Já podia ser considerado, sem dúvida, o inimigo público número um do povo!
Trapizomba era articulado como um político corrupto, em seu
modo falho de usar a língua pátria. Criara um slogan ninguém sabia de onde e o
repetia após qualquer represália sofrida, sempre após se colocar a uma
distância segura dos agressores: “Paus e pedras podem quebrar meus ossos, mas
palavras não me atingem”. E isso irritava ainda mais!
No colégio ele puxava os cabelos e roubava as piranhas das
meninas, pedia pedaços de sanduíche, goles de refrigerante... Enchia a
paciência até apanhar. Então chorava, fazia escândalo, e quando era libertado
colocava-se logo a uma distância segura em que pudesse correr, só para provocar
e debochar dos algozes. “Paus e pedras podem quebrar meus ossos...”.
Certa vez Trapizomba atrapalhou tanto a uma reunião dos
colegas de colégio que tentavam jogar vídeo game na casa de Antonio, um de seus
amigos de classe, que este desfiou por completo uma passadeira da mãe dele só
para enforcá-lo numa arvorezinha do quintal.

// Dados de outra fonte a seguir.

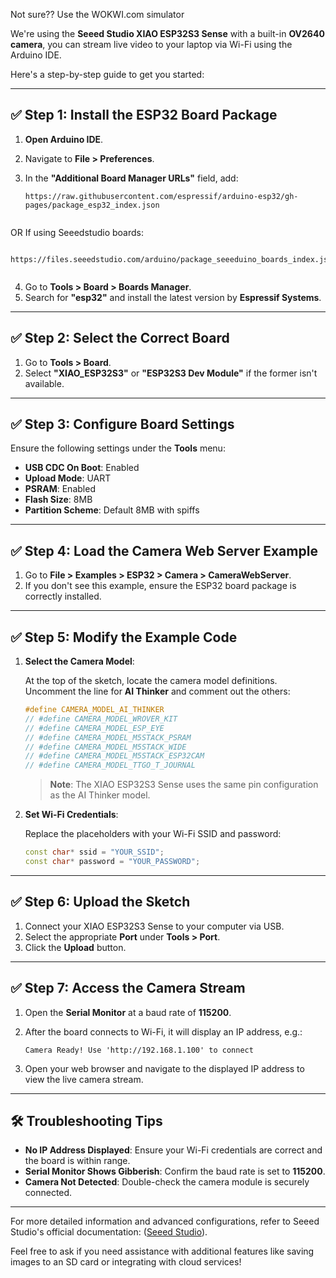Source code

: 
Not sure?? Use the WOKWI.com simulator


We're using the **Seeed Studio XIAO ESP32S3 Sense** with a built-in **OV2640 camera**, you can stream live video to your laptop via Wi-Fi using the Arduino IDE. 

Here's a step-by-step guide to get you started:

---

## ✅ Step 1: Install the ESP32 Board Package

1. **Open Arduino IDE**.
2. Navigate to **File > Preferences**.
3. In the **"Additional Board Manager URLs"** field, add:

   ```
   https://raw.githubusercontent.com/espressif/arduino-esp32/gh-pages/package_esp32_index.json

   
   ```
OR If  using  Seeedstudio boards:

   ```

  https://files.seeedstudio.com/arduino/package_seeeduino_boards_index.json

   
   ```
4. Go to **Tools > Board > Boards Manager**.
5. Search for **"esp32"** and install the latest version by **Espressif Systems**.

---

## ✅ Step 2: Select the Correct Board

1. Go to **Tools > Board**.
2. Select **"XIAO\_ESP32S3"** or **"ESP32S3 Dev Module"** if the former isn't available.

---

## ✅ Step 3: Configure Board Settings

Ensure the following settings under the **Tools** menu:

* **USB CDC On Boot**: Enabled
* **Upload Mode**: UART
* **PSRAM**: Enabled
* **Flash Size**: 8MB
* **Partition Scheme**: Default 8MB with spiffs

---

## ✅ Step 4: Load the Camera Web Server Example

1. Go to **File > Examples > ESP32 > Camera > CameraWebServer**.
2. If you don't see this example, ensure the ESP32 board package is correctly installed.

---

## ✅ Step 5: Modify the Example Code

1. **Select the Camera Model**:

   At the top of the sketch, locate the camera model definitions. Uncomment the line for **AI Thinker** and comment out the others:

   ```cpp
   #define CAMERA_MODEL_AI_THINKER
   // #define CAMERA_MODEL_WROVER_KIT
   // #define CAMERA_MODEL_ESP_EYE
   // #define CAMERA_MODEL_M5STACK_PSRAM
   // #define CAMERA_MODEL_M5STACK_WIDE
   // #define CAMERA_MODEL_M5STACK_ESP32CAM
   // #define CAMERA_MODEL_TTGO_T_JOURNAL
   ```

   > **Note**: The XIAO ESP32S3 Sense uses the same pin configuration as the AI Thinker model.

2. **Set Wi-Fi Credentials**:

   Replace the placeholders with your Wi-Fi SSID and password:

   ```cpp
   const char* ssid = "YOUR_SSID";
   const char* password = "YOUR_PASSWORD";
   ```

---

## ✅ Step 6: Upload the Sketch

1. Connect your XIAO ESP32S3 Sense to your computer via USB.
2. Select the appropriate **Port** under **Tools > Port**.
3. Click the **Upload** button.

---

## ✅ Step 7: Access the Camera Stream

1. Open the **Serial Monitor** at a baud rate of **115200**.

2. After the board connects to Wi-Fi, it will display an IP address, e.g.:

   ```
   Camera Ready! Use 'http://192.168.1.100' to connect
   ```

3. Open your web browser and navigate to the displayed IP address to view the live camera stream.

---

## 🛠 Troubleshooting Tips

* **No IP Address Displayed**: Ensure your Wi-Fi credentials are correct and the board is within range.
* **Serial Monitor Shows Gibberish**: Confirm the baud rate is set to **115200**.
* **Camera Not Detected**: Double-check the camera module is securely connected.

---

For more detailed information and advanced configurations, refer to Seeed Studio's official documentation: ([Seeed Studio][1]).

Feel free to ask if you need assistance with additional features like saving images to an SD card or integrating with cloud services!

[1]: https://wiki.seeedstudio.com/xiao_esp32s3_camera_usage/?utm_source=chatgpt.com "Camera Usage in Seeed Studio XIAO ESP32S3 Sense"
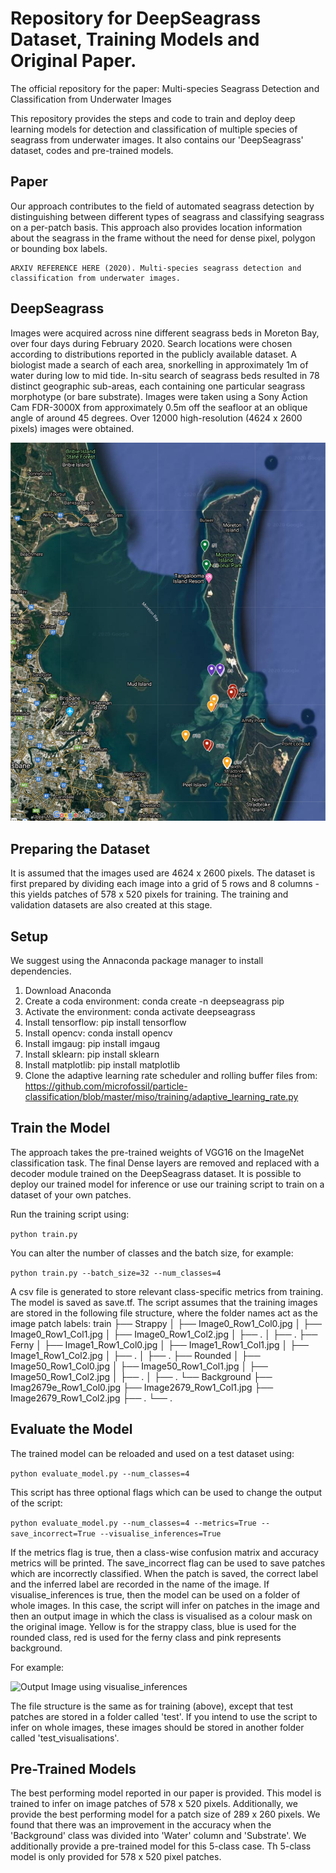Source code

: # Repository for DeepSeagrass Dataset, Training Models and Original Paper.

The official repository for the paper: Multi-species Seagrass Detection and Classification from Underwater Images

This repository provides the steps and code to train and deploy deep learning models for detection and classification of multiple species of seagrass from underwater images.  It also contains our 'DeepSeagrass' dataset, codes and pre-trained models.

## Paper
Our approach contributes to the field of automated seagrass detection by distinguishing between different types of seagrass and classifying seagrass on a per-patch basis.  This approach also provides location information about the seagrass in the frame without the need for dense pixel, polygon or bounding box labels.
```
ARXIV REFERENCE HERE (2020). Multi-species seagrass detection and classification from underwater images. 
```

## DeepSeagrass
Images were acquired across nine different seagrass beds in Moreton Bay, over four days during February 2020. Search locations were chosen according to distributions reported in the publicly available dataset. A biologist made a search of each area, snorkelling in approximately 1m of water during low to mid tide. In-situ search of seagrass beds resulted in 78 distinct geographic sub-areas, each containing one particular seagrass morphotype (or bare substrate).  Images were taken using a Sony Action Cam FDR-3000X from approximately 0.5m off the seafloor at an oblique angle of around 45 degrees. Over 12000 high-resolution (4624 x 2600 pixels) images were obtained. 
 
![Dataset distinct seagrass](images/seagrass_map.png)
 
## Preparing the Dataset
It is assumed that the images used are 4624 x 2600 pixels.  The dataset is first prepared by dividing each image into a grid of 5 rows and 8 columns - this yields patches of 578 x 520 pixels for training. The training and validation datasets are also created at this stage.

## Setup
We suggest using the Annaconda package manager to install dependencies.

1. Download Anaconda
2. Create a coda environment: conda create -n deepseagrass pip
3. Activate the environment: conda activate deepseagrass
4. Install tensorflow: pip install tensorflow
5. Install opencv: conda install opencv
6. Install imgaug: pip install imgaug
7. Install sklearn: pip install sklearn
8. Install matplotlib: pip install matplotlib
9. Clone the adaptive learning rate scheduler and rolling buffer files from: https://github.com/microfossil/particle-classification/blob/master/miso/training/adaptive_learning_rate.py

## Train the Model
The approach takes the pre-trained weights of VGG16 on the ImageNet classification task.  The final Dense layers are removed and replaced with a decoder module trained on the DeepSeagrass dataset.  It is possible to deploy our trained model for inference or use our training script to train on a dataset of your own patches. 

Run the training script using:

```python train.py```

You can alter the number of classes and the batch size, for example:

```python train.py --batch_size=32 --num_classes=4```

A csv file is generated to store relevant class-specific metrics from training.  The model is saved as save.tf.
The script assumes that the training images are stored in the following file structure, where the folder names act as the image patch labels:
    train
    ├── Strappy
    │   ├── Image0_Row1_Col0.jpg
    │   ├── Image0_Row1_Col1.jpg
    │   ├── Image0_Row1_Col2.jpg
    │   ├── .
    │   ├── .
    ├── Ferny
    │   ├── Image1_Row1_Col0.jpg
    │   ├── Image1_Row1_Col1.jpg
    │   ├── Image1_Row1_Col2.jpg
    │   ├── .
    │   ├── .
    ├── Rounded
    │   ├── Image50_Row1_Col0.jpg
    │   ├── Image50_Row1_Col1.jpg
    │   ├── Image50_Row1_Col2.jpg
    │   ├── .
    │   ├── .
    └── Background
        ├── Imag2679e_Row1_Col0.jpg
        ├── Image2679_Row1_Col1.jpg
        ├── Image2679_Row1_Col2.jpg
        ├── .
        └── .

## Evaluate the Model
The trained model can be reloaded and used on a test dataset using:

```python evaluate_model.py --num_classes=4``` 

This script has three optional flags which can be used to change the output of the script:

```python evaluate_model.py --num_classes=4 --metrics=True --save_incorrect=True --visualise_inferences=True```

If the metrics flag is true, then a class-wise confusion matrix and accuracy metrics will be printed.  The save_incorrect flag can be used to save patches which are incorrectly classified.  When the patch is saved, the correct label and the inferred label are recorded in the name of the image.  If visualise_inferences is true, then the model can be used on a folder of whole images.  In this case, the script will infer on patches in the image and then an output image in which the class is visualised as a colour mask on the original image.  Yellow is for the strappy class, blue is used for the rounded class, red is used for the ferny class and pink represents background.

For example:

![Output Image using visualise_inferences](images/output_image.jpg)

The file structure is the same as for training (above), except that test patches are stored in a folder called 'test'.  If you intend to use the script to infer on whole images, these images should be stored in another folder called 'test_visualisations'.

## Pre-Trained Models
The best performing model reported in our paper is provided.  This model is trained to infer on image patches of 578 x 520 pixels.  Additionally, we provide the best performing model for a patch size of 289 x 260 pixels.  We found that there was an improvement in the accuracy when the 'Background' class was divided into 'Water' column and 'Substrate'.  We additionally provide a pre-trained model for this 5-class case. Th 5-class model is only provided for 578 x 520 pixel patches.
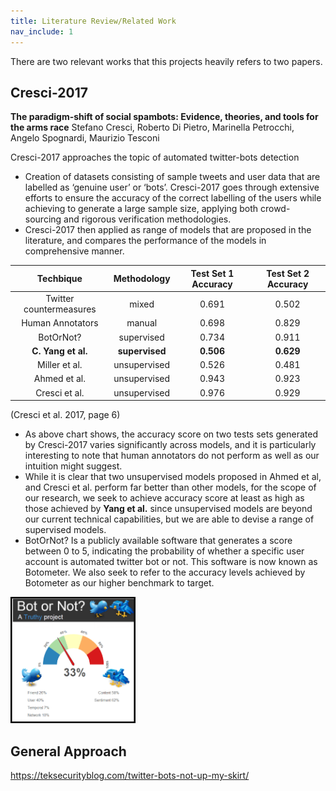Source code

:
 ```yaml
---
title: Literature Review/Related Work
nav_include: 1
---
```


There are two relevant works that this projects heavily refers to two papers.

## Cresci-2017
**The paradigm-shift of social spambots: Evidence, theories, and tools for the arms race** 
Stefano Cresci, Roberto Di Pietro, Marinella Petrocchi, Angelo Spognardi, Maurizio Tesconi

Cresci-2017 approaches the topic of automated twitter-bots detection 

* Creation of datasets consisting of sample tweets and user data that are labelled as ‘genuine user’ or ‘bots’. Cresci-2017 goes through extensive efforts to ensure the accuracy of the correct labelling of the users while achieving to generate a large sample size, applying both crowd-sourcing and rigorous verification methodologies. 
* Cresci-2017 then applied as range of models that are proposed in the literature, and compares the performance of the models in comprehensive manner. 


|        Techbique        |  Methodology |  Test Set 1 Accuracy |  Test Set 2 Accuracy |
|:-----------------------:|:------------:|:--------------------:|:--------------------:|
| Twitter countermeasures |     mixed    |         0.691        |         0.502        |
| Human Annotators        |    manual    |         0.698        |         0.829        |
| BotOrNot?               |  supervised  |         0.734        |         0.911        |
| **C. Yang et al.**          |  **supervised**  |         **0.506**        |         **0.629**        |
| Miller et al.           | unsupervised |         0.526        |         0.481        |
| Ahmed et al.            | unsupervised |         0.943        |         0.923        |
| Cresci et al.           | unsupervised |         0.976        |         0.929        |

(Cresci et al. 2017, page 6)

* As above chart shows, the accuracy score on two tests sets generated by Cresci-2017 varies significantly across models, and it is particularly interesting to note that human annotators do not perform as well as our intuition might suggest. 
* While it is clear that two unsupervised models proposed in Ahmed et al, and Cresci et al. perform far better than other models, for the scope of our research, we seek to achieve accuracy score at least as high as those achieved by **Yang et al.** since unsupervised models are beyond our current technical capabilities, but we are able to devise a range of supervised models.
* BotOrNot? Is a publicly available software that generates a score between 0 to 5, indicating the probability of whether a specific user account is automated twitter bot or not. This software is now known as Botometer. We also seek to refer to the accuracy levels achieved by Botometer as our higher benchmark to target.

<img src="index_files/Twitter-bot-or-not.png" alt="Twitter-bot-or-not" width="200"/>


## General Approach 


https://teksecurityblog.com/twitter-bots-not-up-my-skirt/

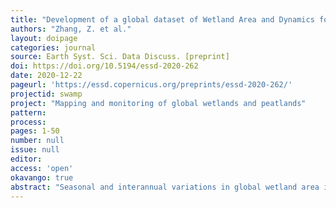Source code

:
 ```yaml
---
title: "Development of a global dataset of Wetland Area and Dynamics for Methane Modeling (WAD2M)."
authors: "Zhang, Z. et al."
layout: doipage
categories: journal
source: Earth Syst. Sci. Data Discuss. [preprint]
doi: https://doi.org/10.5194/essd-2020-262
date: 2020-12-22
pageurl: 'https://essd.copernicus.org/preprints/essd-2020-262/'
projectid: swamp
project: "Mapping and monitoring of global wetlands and peatlands"
pattern:
process:
pages: 1-50
number: null
issue: null
editor:
access: 'open'
okavango: true
abstract: "Seasonal and interannual variations in global wetland area is a strong driver of fluctuations in global methane (CH4) emissions. Current maps of global wetland extent vary with wetland definition, causing substantial disagreement and large uncertainty in estimates of wetland methane emissions. To reconcile these differences for large-scale wetland CH4 modeling, we developed a global Wetland Area and Dynamics for Methane Modeling (WAD2M) dataset at ~25 km resolution at equator (0.25 arc-degree) at monthly time-step for 2000–2018. WAD2M combines a time series of surface inundation based on active and passive microwave remote sensing at coarse resolution (~25 km) with six static datasets that discriminate inland waters, agriculture, shoreline, and non-inundated wetlands. We exclude all permanent water bodies (e.g. lakes, ponds, rivers, and reservoirs), coastal wetlands (e.g., mangroves and sea grasses), and rice paddies to only represent spatiotemporal patterns of inundated and non-inundated vegetated wetlands. Globally, WAD2M estimates the long-term maximum wetland area at 13.0 million km2 (Mkm2), which can be separated into three categories: mean annual minimum of inundated and non-inundated wetlands at 3.5 Mkm2, seasonally inundated wetlands at 4.0 Mkm2 (mean annual maximum minus mean annual minimum), and intermittently inundated wetlands at 5.5 Mkm2 (long-term maximum minus mean annual maximum). WAD2M has good spatial agreements with independent wetland inventories for major wetland complexes, i.e., the Amazon Lowland Basin and West Siberian Lowlands, with high Cohen's kappa coefficient of 0.54 and 0.70 respectively among multiple wetlands products. By evaluating the temporal variation of WAD2M against modeled prognostic inundation (i.e., TOPMODEL) and satellite observations of inundation and soil moisture, we show that it adequately represents interannual variation as well as the effect of El Niño-Southern Oscillation on global wetland extent. This wetland extent dataset will improve estimates of wetland CH4 fluxes for global-scale land surface modeling. The dataset can be found at http://doi.org/10.5281/zenodo.3998454 (Zhang et al., 2020)."
---
```

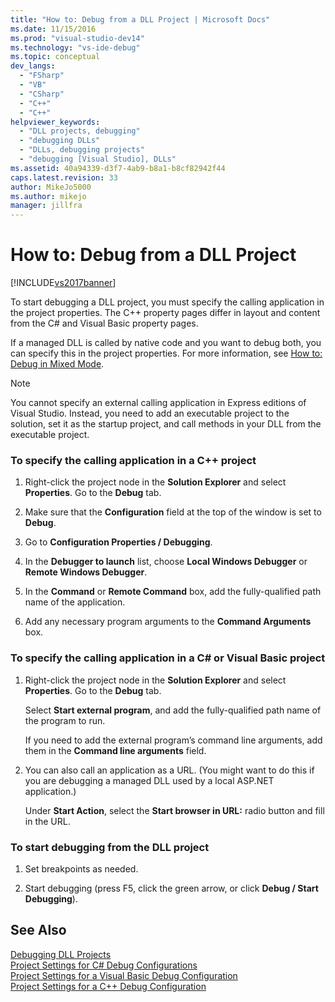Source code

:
 ```yaml
---
title: "How to: Debug from a DLL Project | Microsoft Docs"
ms.date: 11/15/2016
ms.prod: "visual-studio-dev14"
ms.technology: "vs-ide-debug"
ms.topic: conceptual
dev_langs: 
  - "FSharp"
  - "VB"
  - "CSharp"
  - "C++"
  - "C++"
helpviewer_keywords: 
  - "DLL projects, debugging"
  - "debugging DLLs"
  - "DLLs, debugging projects"
  - "debugging [Visual Studio], DLLs"
ms.assetid: 40a94339-d3f7-4ab9-b8a1-b8cf82942f44
caps.latest.revision: 33
author: MikeJo5000
ms.author: mikejo
manager: jillfra
---
```

# How to: Debug from a DLL Project
[!INCLUDE[vs2017banner](../includes/vs2017banner.md)]

To start debugging a DLL project, you must specify the calling application in the project properties. The C++ property pages differ in layout and content from the C# and Visual Basic property pages.  
  
 If a managed DLL is called by native code and you want to debug both, you can specify this in the project properties. For more information, see [How to: Debug in Mixed Mode](../debugger/how-to-debug-in-mixed-mode.md).  
  
> [!NOTE]
>  You cannot specify an external calling application in Express editions of Visual Studio. Instead, you need to add an executable project to the solution, set it as the startup project, and call methods in your DLL from the executable project.  
  
### To specify the calling application in a C++ project  
  
1.  Right-click the project node in the **Solution Explorer** and select **Properties**. Go to the **Debug** tab.  
  
2.  Make sure that the **Configuration** field at the top of the window is set to **Debug**.  
  
3.  Go to **Configuration Properties / Debugging**.  
  
4.  In the **Debugger to launch** list, choose **Local Windows Debugger** or **Remote Windows Debugger**.  
  
5.  In the **Command** or **Remote Command** box, add the fully-qualified path name of the application.  
  
6.  Add any necessary program arguments to the **Command Arguments** box.  
  
### To specify the calling application in a C# or Visual Basic project  
  
1.  Right-click the project node in the **Solution Explorer** and select **Properties**. Go to the **Debug** tab.  
  
     Select **Start external program**, and add the fully-qualified path name of the program to run.  
  
     If you need to add the external program’s command line arguments, add them in the **Command line arguments** field.  
  
2.  You can also call an application as a URL. (You might want to do this if you are debugging a managed DLL used by a local ASP.NET application.)  
  
     Under **Start Action**, select the **Start browser in URL:** radio button and fill in the URL.  
  
### To start debugging from the DLL project  
  
1.  Set breakpoints as needed.  
  
2.  Start debugging (press F5, click the green arrow, or click **Debug / Start Debugging**).  
  
## See Also  
 [Debugging DLL Projects](../debugger/debugging-dll-projects.md)   
 [Project Settings for  C# Debug Configurations](../debugger/project-settings-for-csharp-debug-configurations.md)   
 [Project Settings for a Visual Basic Debug Configuration](../debugger/project-settings-for-a-visual-basic-debug-configuration.md)   
 [Project Settings for a C++ Debug Configuration](../debugger/project-settings-for-a-cpp-debug-configuration.md)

“NÃO, TOTOINHO, EU VOU MORRER!”, ele urrava com a voz
engasgada, olhos esbugalhados, enquanto era içado pela corda improvisada. A chegada da mãe de Antonio o salvou, e ele
correu para a rua massageando o pescoço; ao chegar à esquina, considerando um
local seguro, passou a dançar e repetir seu bordão com a voz irritante,
avacalhando com os garotos até provocar uma perseguição.
Na mercearia do “seu Fagundinho” Trapizomba amassava as
frutas e mordia algumas, largando depois entre as outras; derrubava legumes e
saía chutando tubérculos pelos corredores, narrando partidas de futebol,
empurrando os carrinhos dos clientes para os lados e furando as embalagens.
Quando “seu Fagundinho” aparecia esbaforido, ele fugia para a rua, e se punha a
rebolar enervando o dono da mercearia berrando seu bordão até ficar vermelho.
O garoto costumava atormentar a freiras, padres, jovens e
adultos igualmente. Nessa época não havia bullying nem direitos unilaterais,
proteção a delinquentes nem direitos humanos apenas para corruptos desprovidos
de caráter; tampouco justiça com as próprias mãos, mas parecia que as
adversidades desse tipo eram bastante menores. E as más atitudes de Trapizomba
não eram nem de longe tão graves quanto as praticadas hoje em dia por muitos
garotos na mesma faixa etária.
Trapizomba sofria as punições por suas pequenas maldades
imediatamente, quer fosse através de gritos e xingamentos por parte dos
adultos, quer fosse através de cascudos e rasteiras por parte dos colegas; ás
vezes também sofria a justiça divina, coisa que nos dias atuais não funciona
com bandidos, sacanas e afins, de forma nenhuma.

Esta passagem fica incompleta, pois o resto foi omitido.